··· Excerpted records
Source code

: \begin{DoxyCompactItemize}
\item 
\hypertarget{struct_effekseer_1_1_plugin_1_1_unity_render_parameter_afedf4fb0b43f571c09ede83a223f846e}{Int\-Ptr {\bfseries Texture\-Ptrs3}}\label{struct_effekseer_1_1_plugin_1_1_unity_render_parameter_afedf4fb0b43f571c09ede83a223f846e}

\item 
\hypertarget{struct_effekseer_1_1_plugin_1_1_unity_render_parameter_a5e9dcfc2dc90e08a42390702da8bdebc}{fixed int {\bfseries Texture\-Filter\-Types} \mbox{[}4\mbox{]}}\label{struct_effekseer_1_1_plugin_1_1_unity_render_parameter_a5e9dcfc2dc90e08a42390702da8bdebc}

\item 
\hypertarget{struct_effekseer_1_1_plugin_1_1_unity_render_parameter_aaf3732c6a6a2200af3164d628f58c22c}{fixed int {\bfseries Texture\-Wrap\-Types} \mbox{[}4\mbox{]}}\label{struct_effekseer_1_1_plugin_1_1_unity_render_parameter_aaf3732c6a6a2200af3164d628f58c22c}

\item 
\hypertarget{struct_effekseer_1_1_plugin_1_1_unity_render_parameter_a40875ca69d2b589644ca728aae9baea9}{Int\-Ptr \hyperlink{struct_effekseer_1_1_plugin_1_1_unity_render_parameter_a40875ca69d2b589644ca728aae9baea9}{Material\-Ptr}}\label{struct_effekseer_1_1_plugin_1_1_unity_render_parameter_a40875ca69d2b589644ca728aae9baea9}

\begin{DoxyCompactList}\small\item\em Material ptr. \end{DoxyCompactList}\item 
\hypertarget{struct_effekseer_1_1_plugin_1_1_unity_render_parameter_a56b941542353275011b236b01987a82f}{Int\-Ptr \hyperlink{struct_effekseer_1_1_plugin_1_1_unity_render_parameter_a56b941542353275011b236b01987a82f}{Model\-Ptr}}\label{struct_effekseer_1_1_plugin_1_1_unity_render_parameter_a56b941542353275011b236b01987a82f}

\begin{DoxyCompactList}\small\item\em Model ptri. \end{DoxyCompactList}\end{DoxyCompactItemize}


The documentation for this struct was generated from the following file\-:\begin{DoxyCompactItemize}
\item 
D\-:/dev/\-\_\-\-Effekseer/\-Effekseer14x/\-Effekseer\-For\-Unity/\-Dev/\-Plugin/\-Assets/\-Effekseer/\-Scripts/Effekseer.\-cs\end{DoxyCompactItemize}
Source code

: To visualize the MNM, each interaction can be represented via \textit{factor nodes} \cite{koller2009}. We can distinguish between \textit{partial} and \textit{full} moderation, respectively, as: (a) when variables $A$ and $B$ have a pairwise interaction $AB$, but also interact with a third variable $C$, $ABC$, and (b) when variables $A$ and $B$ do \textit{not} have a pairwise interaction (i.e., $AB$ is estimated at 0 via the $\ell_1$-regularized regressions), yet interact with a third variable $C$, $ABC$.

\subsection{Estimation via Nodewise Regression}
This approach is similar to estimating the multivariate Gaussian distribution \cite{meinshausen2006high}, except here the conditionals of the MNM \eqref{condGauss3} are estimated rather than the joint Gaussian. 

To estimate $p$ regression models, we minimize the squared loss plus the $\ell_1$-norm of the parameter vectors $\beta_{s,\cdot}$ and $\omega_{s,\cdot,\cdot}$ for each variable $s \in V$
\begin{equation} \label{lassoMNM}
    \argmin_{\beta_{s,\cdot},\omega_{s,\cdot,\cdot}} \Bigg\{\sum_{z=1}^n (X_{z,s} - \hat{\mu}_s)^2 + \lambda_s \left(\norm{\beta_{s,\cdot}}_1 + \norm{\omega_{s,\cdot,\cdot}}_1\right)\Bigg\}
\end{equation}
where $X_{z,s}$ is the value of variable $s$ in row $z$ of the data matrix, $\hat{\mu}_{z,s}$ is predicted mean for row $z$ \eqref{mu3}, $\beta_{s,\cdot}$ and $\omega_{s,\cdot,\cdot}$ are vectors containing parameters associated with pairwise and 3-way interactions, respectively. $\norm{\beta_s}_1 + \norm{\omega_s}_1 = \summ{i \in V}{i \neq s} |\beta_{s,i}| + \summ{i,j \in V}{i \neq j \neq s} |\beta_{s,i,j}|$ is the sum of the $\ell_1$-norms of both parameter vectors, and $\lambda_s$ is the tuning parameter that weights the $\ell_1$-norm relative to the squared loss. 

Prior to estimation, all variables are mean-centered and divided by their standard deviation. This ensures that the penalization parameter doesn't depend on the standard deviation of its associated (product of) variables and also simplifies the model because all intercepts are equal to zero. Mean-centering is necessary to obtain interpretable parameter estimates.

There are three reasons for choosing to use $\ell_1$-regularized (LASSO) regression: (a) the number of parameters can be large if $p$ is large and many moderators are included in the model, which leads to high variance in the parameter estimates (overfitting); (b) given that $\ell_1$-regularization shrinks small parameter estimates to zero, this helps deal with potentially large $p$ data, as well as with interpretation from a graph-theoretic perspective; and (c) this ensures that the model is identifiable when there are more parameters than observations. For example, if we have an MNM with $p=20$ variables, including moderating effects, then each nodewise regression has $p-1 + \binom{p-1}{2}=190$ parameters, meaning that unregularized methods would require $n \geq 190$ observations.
······
> **Exercise aim**:
Whatever appears in the records must be returned exactly.

> **Exercise result**:
Source code

: \begin{DoxyCompactItemize}
\item 
\hypertarget{struct_effekseer_1_1_plugin_1_1_unity_render_parameter_afedf4fb0b43f571c09ede83a223f846e}{Int\-Ptr {\bfseries Texture\-Ptrs3}}\label{struct_effekseer_1_1_plugin_1_1_unity_render_parameter_afedf4fb0b43f571c09ede83a223f846e}

\item 
\hypertarget{struct_effekseer_1_1_plugin_1_1_unity_render_parameter_a5e9dcfc2dc90e08a42390702da8bdebc}{fixed int {\bfseries Texture\-Filter\-Types} \mbox{[}4\mbox{]}}\label{struct_effekseer_1_1_plugin_1_1_unity_render_parameter_a5e9dcfc2dc90e08a42390702da8bdebc}

\item 
\hypertarget{struct_effekseer_1_1_plugin_1_1_unity_render_parameter_aaf3732c6a6a2200af3164d628f58c22c}{fixed int {\bfseries Texture\-Wrap\-Types} \mbox{[}4\mbox{]}}\label{struct_effekseer_1_1_plugin_1_1_unity_render_parameter_aaf3732c6a6a2200af3164d628f58c22c}

\item 
\hypertarget{struct_effekseer_1_1_plugin_1_1_unity_render_parameter_a40875ca69d2b589644ca728aae9baea9}{Int\-Ptr \hyperlink{struct_effekseer_1_1_plugin_1_1_unity_render_parameter_a40875ca69d2b589644ca728aae9baea9}{Material\-Ptr}}\label{struct_effekseer_1_1_plugin_1_1_unity_render_parameter_a40875ca69d2b589644ca728aae9baea9}

\begin{DoxyCompactList}\small\item\em Material ptr. \end{DoxyCompactList}\item 
\hypertarget{struct_effekseer_1_1_plugin_1_1_unity_render_parameter_a56b941542353275011b236b01987a82f}{Int\-Ptr \hyperlink{struct_effekseer_1_1_plugin_1_1_unity_render_parameter_a56b941542353275011b236b01987a82f}{Model\-Ptr}}\label{struct_effekseer_1_1_plugin_1_1_unity_render_parameter_a56b941542353275011b236b01987a82f}

\begin{DoxyCompactList}\small\item\em Model ptri. \end{DoxyCompactList}\end{DoxyCompactItemize}


The documentation for this struct was generated from the following file\-:\begin{DoxyCompactItemize}
\item 
D\-:/dev/\-\_\-\-Effekseer/\-Effekseer14x/\-Effekseer\-For\-Unity/\-Dev/\-Plugin/\-Assets/\-Effekseer/\-Scripts/Effekseer.\-cs\end{DoxyCompactItemize}
Source code

: To visualize the MNM, each interaction can be represented via \textit{factor nodes} \cite{koller2009}. We can distinguish between \textit{partial} and \textit{full} moderation, respectively, as: (a) when variables $A$ and $B$ have a pairwise interaction $AB$, but also interact with a third variable $C$, $ABC$, and (b) when variables $A$ and $B$ do \textit{not} have a pairwise interaction (i.e., $AB$ is estimated at 0 via the $\ell_1$-regularized regressions), yet interact with a third variable $C$, $ABC$.

\subsection{Estimation via Nodewise Regression}
This approach is similar to estimating the multivariate Gaussian distribution \cite{meinshausen2006high}, except here the conditionals of the MNM \eqref{condGauss3} are estimated rather than the joint Gaussian. 

To estimate $p$ regression models, we minimize the squared loss plus the $\ell_1$-norm of the parameter vectors $\beta_{s,\cdot}$ and $\omega_{s,\cdot,\cdot}$ for each variable $s \in V$
\begin{equation} \label{lassoMNM}
    \argmin_{\beta_{s,\cdot},\omega_{s,\cdot,\cdot}} \Bigg\{\sum_{z=1}^n (X_{z,s} - \hat{\mu}_s)^2 + \lambda_s \left(\norm{\beta_{s,\cdot}}_1 + \norm{\omega_{s,\cdot,\cdot}}_1\right)\Bigg\}
\end{equation}
where $X_{z,s}$ is the value of variable $s$ in row $z$ of the data matrix, $\hat{\mu}_{z,s}$ is predicted mean for row $z$ \eqref{mu3}, $\beta_{s,\cdot}$ and $\omega_{s,\cdot,\cdot}$ are vectors containing parameters associated with pairwise and 3-way interactions, respectively. $\norm{\beta_s}_1 + \norm{\omega_s}_1 = \summ{i \in V}{i \neq s} |\beta_{s,i}| + \summ{i,j \in V}{i \neq j \neq s} |\beta_{s,i,j}|$ is the sum of the $\ell_1$-norms of both parameter vectors, and $\lambda_s$ is the tuning parameter that weights the $\ell_1$-norm relative to the squared loss. 

Prior to estimation, all variables are mean-centered and divided by their standard deviation. This ensures that the penalization parameter doesn't depend on the standard deviation of its associated (product of) variables and also simplifies the model because all intercepts are equal to zero. Mean-centering is necessary to obtain interpretable parameter estimates.

There are three reasons for choosing to use $\ell_1$-regularized (LASSO) regression: (a) the number of parameters can be large if $p$ is large and many moderators are included in the model, which leads to high variance in the parameter estimates (overfitting); (b) given that $\ell_1$-regularization shrinks small parameter estimates to zero, this helps deal with potentially large $p$ data, as well as with interpretation from a graph-theoretic perspective; and (c) this ensures that the model is identifiable when there are more parameters than observations. For example, if we have an MNM with $p=20$ variables, including moderating effects, then each nodewise regression has $p-1 + \binom{p-1}{2}=190$ parameters, meaning that unregularized methods would require $n \geq 190$ observations.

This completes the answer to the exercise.